● Provided data:
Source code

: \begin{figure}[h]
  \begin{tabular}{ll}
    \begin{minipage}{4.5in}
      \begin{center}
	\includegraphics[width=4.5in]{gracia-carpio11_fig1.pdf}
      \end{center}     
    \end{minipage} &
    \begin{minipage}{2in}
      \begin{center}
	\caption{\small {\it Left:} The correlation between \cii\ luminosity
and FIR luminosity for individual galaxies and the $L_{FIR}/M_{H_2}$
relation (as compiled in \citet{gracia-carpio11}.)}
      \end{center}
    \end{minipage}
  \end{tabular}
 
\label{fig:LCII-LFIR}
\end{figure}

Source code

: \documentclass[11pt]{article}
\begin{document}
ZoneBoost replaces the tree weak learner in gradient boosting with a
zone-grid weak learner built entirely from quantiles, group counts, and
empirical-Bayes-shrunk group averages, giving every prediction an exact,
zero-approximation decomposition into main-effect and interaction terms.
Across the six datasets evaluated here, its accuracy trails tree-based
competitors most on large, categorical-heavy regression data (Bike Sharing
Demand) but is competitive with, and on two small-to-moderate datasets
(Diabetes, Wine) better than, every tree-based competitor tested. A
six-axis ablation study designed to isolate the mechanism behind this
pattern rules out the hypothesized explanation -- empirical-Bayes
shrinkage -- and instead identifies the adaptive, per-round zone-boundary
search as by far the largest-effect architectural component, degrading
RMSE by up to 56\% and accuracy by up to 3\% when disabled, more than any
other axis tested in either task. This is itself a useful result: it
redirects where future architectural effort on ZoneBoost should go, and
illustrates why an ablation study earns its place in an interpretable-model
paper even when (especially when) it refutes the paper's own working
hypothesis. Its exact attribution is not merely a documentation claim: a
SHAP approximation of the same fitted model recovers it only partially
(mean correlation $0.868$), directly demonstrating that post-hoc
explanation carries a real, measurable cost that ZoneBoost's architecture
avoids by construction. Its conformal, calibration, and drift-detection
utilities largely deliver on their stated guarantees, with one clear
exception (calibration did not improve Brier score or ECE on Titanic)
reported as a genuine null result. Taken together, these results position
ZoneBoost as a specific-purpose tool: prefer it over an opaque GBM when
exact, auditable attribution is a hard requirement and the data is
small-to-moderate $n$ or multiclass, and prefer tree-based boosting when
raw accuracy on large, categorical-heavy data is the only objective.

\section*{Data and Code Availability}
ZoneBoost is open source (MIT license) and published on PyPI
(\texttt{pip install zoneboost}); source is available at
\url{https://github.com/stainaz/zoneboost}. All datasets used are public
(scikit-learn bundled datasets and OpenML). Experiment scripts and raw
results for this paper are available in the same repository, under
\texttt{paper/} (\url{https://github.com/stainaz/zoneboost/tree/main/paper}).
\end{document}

● Directions: Print out all the material above, unaltered.

● Solution to the exercise:
Source code

: \begin{figure}[h]
  \begin{tabular}{ll}
    \begin{minipage}{4.5in}
      \begin{center}
	\includegraphics[width=4.5in]{gracia-carpio11_fig1.pdf}
      \end{center}     
    \end{minipage} &
    \begin{minipage}{2in}
      \begin{center}
	\caption{\small {\it Left:} The correlation between \cii\ luminosity
and FIR luminosity for individual galaxies and the $L_{FIR}/M_{H_2}$
relation (as compiled in \citet{gracia-carpio11}.)}
      \end{center}
    \end{minipage}
  \end{tabular}
 
\label{fig:LCII-LFIR}
\end{figure}

Source code

: \documentclass[11pt]{article}
\begin{document}
ZoneBoost replaces the tree weak learner in gradient boosting with a
zone-grid weak learner built entirely from quantiles, group counts, and
empirical-Bayes-shrunk group averages, giving every prediction an exact,
zero-approximation decomposition into main-effect and interaction terms.
Across the six datasets evaluated here, its accuracy trails tree-based
competitors most on large, categorical-heavy regression data (Bike Sharing
Demand) but is competitive with, and on two small-to-moderate datasets
(Diabetes, Wine) better than, every tree-based competitor tested. A
six-axis ablation study designed to isolate the mechanism behind this
pattern rules out the hypothesized explanation -- empirical-Bayes
shrinkage -- and instead identifies the adaptive, per-round zone-boundary
search as by far the largest-effect architectural component, degrading
RMSE by up to 56\% and accuracy by up to 3\% when disabled, more than any
other axis tested in either task. This is itself a useful result: it
redirects where future architectural effort on ZoneBoost should go, and
illustrates why an ablation study earns its place in an interpretable-model
paper even when (especially when) it refutes the paper's own working
hypothesis. Its exact attribution is not merely a documentation claim: a
SHAP approximation of the same fitted model recovers it only partially
(mean correlation $0.868$), directly demonstrating that post-hoc
explanation carries a real, measurable cost that ZoneBoost's architecture
avoids by construction. Its conformal, calibration, and drift-detection
utilities largely deliver on their stated guarantees, with one clear
exception (calibration did not improve Brier score or ECE on Titanic)
reported as a genuine null result. Taken together, these results position
ZoneBoost as a specific-purpose tool: prefer it over an opaque GBM when
exact, auditable attribution is a hard requirement and the data is
small-to-moderate $n$ or multiclass, and prefer tree-based boosting when
raw accuracy on large, categorical-heavy data is the only objective.

\section*{Data and Code Availability}
ZoneBoost is open source (MIT license) and published on PyPI
(\texttt{pip install zoneboost}); source is available at
\url{https://github.com/stainaz/zoneboost}. All datasets used are public
(scikit-learn bundled datasets and OpenML). Experiment scripts and raw
results for this paper are available in the same repository, under
\texttt{paper/} (\url{https://github.com/stainaz/zoneboost/tree/main/paper}).
\end{document}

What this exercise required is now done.